No Country for Old Films

No Country for Old Films

Page to Picture Part 2 – No Country for Old Men

J. K. Tang

WHY DO WE FORGET OLD FILMS? As I venture deep into the catacombs of cinema, I see films branding the names of famous novels and plays, each bearing their own intermedial expectations. It was the 2007 Academy Award Winner for Best Picture, Coen’s No Country For Old Men (2007), that brought its two hour runtime into my intermedial spotlight. Through Bardem’s soulless gaze, I saw the unsettling mystery materialise Cormac McCarthy’s 2005 postmodern novel onto our screen. In their depictions of traditionalist concerns of modernity, the sheriff, the outlaw, and Chigurh, each wear the three faces of time: Sheriff Ed Tom Bell as the past, Outlaw Moss as the present and Chigurh as the inevitable future. With McCarthy’s novel resting by my popcorn, I compel myself to journey between the border of page and picture.

The Sheriff

Under Tommy Lee Jones’ introspective performance, Sheriff Bell immerses us into the desert scape of the U.S-Mexico border in Texas in 1980. Flavouring the waking page of the novel, Coen’s script brings the notion of “old-time sheriffs never even w[earing] a gun”, suggesting the complacency of our pasts. This self-critical discourse provokes the quality of past films as one “can’t help but wonder how they would’ve [received] these times”.

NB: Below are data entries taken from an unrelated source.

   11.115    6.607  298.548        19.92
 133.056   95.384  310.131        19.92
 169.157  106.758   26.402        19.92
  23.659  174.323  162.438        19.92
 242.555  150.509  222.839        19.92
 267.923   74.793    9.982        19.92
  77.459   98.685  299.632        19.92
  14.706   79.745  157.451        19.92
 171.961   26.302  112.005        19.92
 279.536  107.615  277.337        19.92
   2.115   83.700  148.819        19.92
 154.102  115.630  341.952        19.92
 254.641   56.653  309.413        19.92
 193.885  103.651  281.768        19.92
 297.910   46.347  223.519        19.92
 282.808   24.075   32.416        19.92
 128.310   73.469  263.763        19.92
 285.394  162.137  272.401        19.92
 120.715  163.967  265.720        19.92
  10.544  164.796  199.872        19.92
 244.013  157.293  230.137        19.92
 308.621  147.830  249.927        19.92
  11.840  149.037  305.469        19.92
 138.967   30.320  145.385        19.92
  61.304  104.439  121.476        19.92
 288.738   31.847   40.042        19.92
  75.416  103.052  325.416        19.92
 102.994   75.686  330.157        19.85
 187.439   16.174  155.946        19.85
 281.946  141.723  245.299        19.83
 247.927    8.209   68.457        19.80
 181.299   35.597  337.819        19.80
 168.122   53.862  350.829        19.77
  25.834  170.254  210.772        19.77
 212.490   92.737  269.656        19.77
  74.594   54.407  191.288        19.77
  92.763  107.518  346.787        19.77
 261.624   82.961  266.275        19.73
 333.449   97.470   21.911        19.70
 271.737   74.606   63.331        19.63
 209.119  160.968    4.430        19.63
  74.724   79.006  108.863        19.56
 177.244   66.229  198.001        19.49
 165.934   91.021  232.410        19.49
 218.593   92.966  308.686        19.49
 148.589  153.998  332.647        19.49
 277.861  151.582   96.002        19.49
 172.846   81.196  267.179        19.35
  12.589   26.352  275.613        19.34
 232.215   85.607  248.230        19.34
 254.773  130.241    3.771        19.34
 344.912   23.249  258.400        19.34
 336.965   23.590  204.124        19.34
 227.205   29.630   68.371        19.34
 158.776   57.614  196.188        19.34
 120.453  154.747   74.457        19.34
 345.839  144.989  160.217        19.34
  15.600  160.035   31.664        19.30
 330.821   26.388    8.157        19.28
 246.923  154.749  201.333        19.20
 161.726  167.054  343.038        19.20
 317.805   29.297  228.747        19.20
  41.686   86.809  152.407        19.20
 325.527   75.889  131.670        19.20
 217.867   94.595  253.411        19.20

Furthermore, Coen’s fade-in and fade-outs, from the desert-night to desert-dawn and onward to the desert-day, pull us towards the imminent threat of the postmodern evil, the future, Anton Chigurh.

The Outlaw

In Josh Brolin’s portrayal of Llewelyn Moss, we begin to see ourselves, the contemporary audience, to be opportunist desert-bugs gnawing at the spectacle of cinematic violence and profanity. As if we press ‘PAUSE’ amidst a drug-war, the blue-collar simpleton roams and surveys for the necessary satisfaction to individual desires, in his case, the desire for wealth.

Through a series of close-up and subjective shots, Moss’ on-screen surveyance of the scene mirrors McCarthy’s excessively elaborative voice, universalising our frantic need for perceptive reason in pursuit of satisfaction. In this, we are torn between our perception and actions, forcing us to choose for our futures… Coen and McCarthy tell us that we often choose money.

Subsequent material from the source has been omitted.